Beginning with the line of the entries below that holds "Some bits of" and ending with the line that holds "The objective was to uncover", transcribe each line exactly as written. Pictures stay out.

━━━━━ AVAILABLE DATA

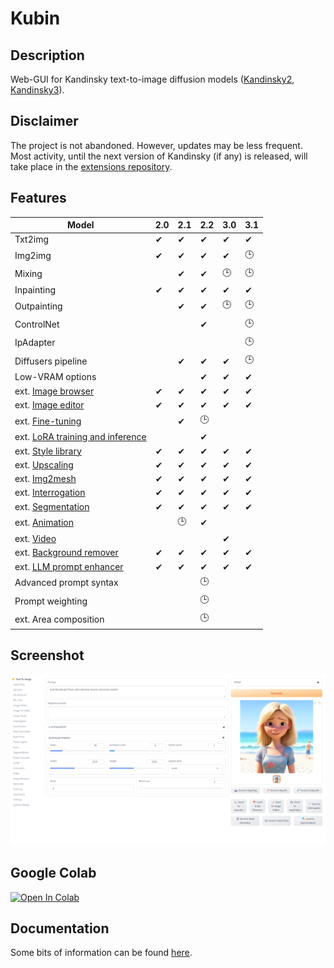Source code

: 
# Kubin

## Description

Web-GUI for Kandinsky text-to-image diffusion models ([Kandinsky2](https://github.com/ai-forever/Kandinsky-2/), [Kandinsky3](https://github.com/ai-forever/Kandinsky-3)).  

## Disclaimer

The project is not abandoned. However, updates may be less frequent.  
Most activity, until the next version of Kandinsky (if any) is released, will take place in the [extensions repository](https://github.com/seruva19/kubin-extensions). 

## Features

| Model                                                                                        | 2.0 | 2.1 | 2.2 |3.0  |3.1  |
| -------------------------------------------------------------------------------------------- | --- | --- | --- | --- | --- |
| Txt2img                                                                                      | ✔   | ✔  |  ✔  | ✔  | ✔  |
| Img2img                                                                                      | ✔   | ✔  |  ✔  | ✔  | 🕒 |
| Mixing                                                                                       |     | ✔  |  ✔  | 🕒 | 🕒 |
| Inpainting                                                                                   | ✔   | ✔  |  ✔  | ✔  | ✔  |
| Outpainting                                                                                  |     | ✔  |  ✔  | 🕒 | 🕒  |
| ControlNet                                                                                   |     |     |  ✔  |    | 🕒 |
| IpAdapter                                                                                    |     |     |      |    | 🕒  |
| Diffusers pipeline                                                                           |     | ✔  |  ✔  |  ✔ | 🕒 |
| Low-VRAM options                                                                             |     |     |  ✔  |  ✔ | ✔  |
| ext. [Image browser](https://github.com/seruva19/kubin-extensions#kd-image-browser)          | ✔   | ✔  |  ✔  |  ✔ | ✔  |
| ext. [Image editor](https://github.com/seruva19/kubin-extensions#kd-image-editor)            | ✔   | ✔  |  ✔  |  ✔ | ✔  |
| ext. [Fine-tuning](https://github.com/seruva19/kubin-extensions#kd-training)                 |     | ✔  |  🕒 |     |    |
| ext. [LoRA training and inference](https://github.com/seruva19/kubin-extensions#kd-training) |     |     |  ✔  |    |   |
| ext. [Style library](https://github.com/seruva19/kubin-extensions#kd-prompt-styles)          | ✔   | ✔  |  ✔  |  ✔ | ✔  |
| ext. [Upscaling](https://github.com/seruva19/kubin-extensions#kd-upscaler)                   | ✔   | ✔  |  ✔  |  ✔ | ✔  |
| ext. [Img2mesh](https://github.com/seruva19/kubin-extensions#kd-mesh-gen)                    | ✔   | ✔  |  ✔  |  ✔ | ✔  |
| ext. [Interrogation](https://github.com/seruva19/kubin-extensions#kd-interrogator)           | ✔   | ✔  |  ✔  |  ✔ | ✔  |
| ext. [Segmentation](https://github.com/seruva19/kubin-extensions#kd-segmentation)            | ✔   | ✔  |  ✔  |  ✔ | ✔  |
| ext. [Animation](https://github.com/seruva19/kubin-extensions#kd-animation)                  |     | 🕒  |  ✔  |    |    |
| ext. [Video](https://github.com/seruva19/kubin-extensions#kd-video)                          |     |     |     |  ✔ |    |
| ext. [Background remover](https://github.com/seruva19/kubin-extensions#kd-bg-remover)        | ✔   | ✔  |  ✔  |  ✔ | ✔  |
| ext. [LLM prompt enhancer](https://github.com/seruva19/kubin-extensions#kd-llm-enhancer)     | ✔   | ✔  |  ✔  |  ✔ | ✔  |
| Advanced prompt syntax                                                                       |     |     | 🕒  |    |     |
| Prompt weighting                                                                             |     |     | 🕒  |    |     |
| ext. Area composition                                                                        |     |     | 🕒  |    |     |

## Screenshot
	
![img](/sshots/screenshot.png)

## Google Colab

[![Open In Colab](https://colab.research.google.com/assets/colab-badge.svg)](https://colab.research.google.com/drive/1lx4lQS61hYb02BSoAoJUAVwPr7PhhkJt)
<br>

## Documentation

Some bits of information can be found [here](https://github.com/seruva19/kubin/blob/main/DOCS.md).

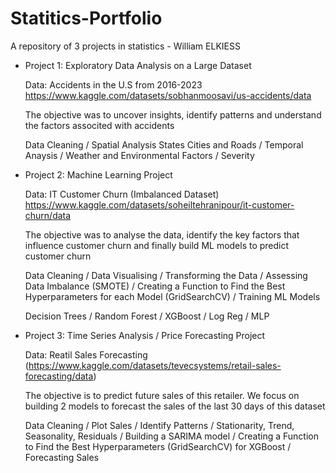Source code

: # Statitics-Portfolio
A repository of 3 projects in statistics - William ELKIESS


- Project 1: Exploratory Data Analysis on a Large Dataset

  Data: Accidents in the U.S from 2016-2023 https://www.kaggle.com/datasets/sobhanmoosavi/us-accidents/data

  The objective was to uncover insights, identify patterns and understand the factors associted with accidents

  Data Cleaning / Spatial Analysis States Cities and Roads / Temporal Anaysis / Weather and Environmental Factors / Severity



- Project 2: Machine Learning Project 

  Data: IT Customer Churn (Imbalanced Dataset) https://www.kaggle.com/datasets/soheiltehranipour/it-customer-churn/data

  The objective was to analyse the data, identify the key factors that influence customer churn and finally build ML models to predict customer churn

  Data Cleaning / Data Visualising / Transforming the Data / Assessing Data Imbalance (SMOTE) / Creating a Function to Find the Best Hyperparameters for each Model (GridSearchCV) / Training ML Models

  Decision Trees / Random Forest / XGBoost / Log Reg / MLP
  

- Project 3: Time Series Analysis / Price Forecasting Project 

  Data: Reatil Sales Forecasting (https://www.kaggle.com/datasets/tevecsystems/retail-sales-forecasting/data)

  The objective is to predict future sales of this retailer. We focus on building 2 models to forecast the sales of the last 30 days of this dataset 

  Data Cleaning / Plot Sales / Identify Patterns / Stationarity, Trend, Seasonality, Residuals / Building a SARIMA model / Creating a Function to Find the Best Hyperparameters (GridSearchCV) for XGBoost / Forecasting Sales
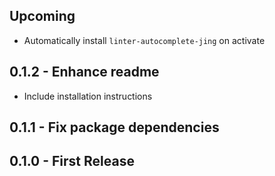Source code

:## Upcoming

* Automatically install `linter-autocomplete-jing` on activate

## 0.1.2 - Enhance readme

* Include installation instructions

## 0.1.1 - Fix package dependencies

## 0.1.0 - First Release
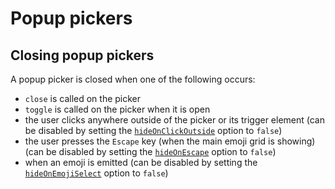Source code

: # Popup pickers

## Closing popup pickers

A popup picker is closed when one of the following occurs:

- `close` is called on the picker
- `toggle` is called on the picker when it is open
- the user clicks anywhere outside of the picker or its trigger element (can be disabled by setting the [`hideOnClickOutside`](../api/types/picker-options#hideonclickoutside-boolean) option to `false`)
- the user presses the `Escape` key (when the main emoji grid is showing) (can be disabled by setting the [`hideOnEscape`](../api/types/picker-options#hideonescape-boolean) option to `false`)
- when an emoji is emitted (can be disabled by setting the [`hideOnEmojiSelect`](../api/types/picker-options#hideonemojiselect-boolean) option to `false`)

━━━━━━━━━━

— RESPONSE TO THE EXERCISE —
Some bits of information can be found [here](https://github.com/seruva19/kubin/blob/main/DOCS.md).

Source code

: # Statitics-Portfolio
A repository of 3 projects in statistics - William ELKIESS


- Project 1: Exploratory Data Analysis on a Large Dataset

  Data: Accidents in the U.S from 2016-2023 https://www.kaggle.com/datasets/sobhanmoosavi/us-accidents/data

  The objective was to uncover insights, identify patterns and understand the factors associted with accidents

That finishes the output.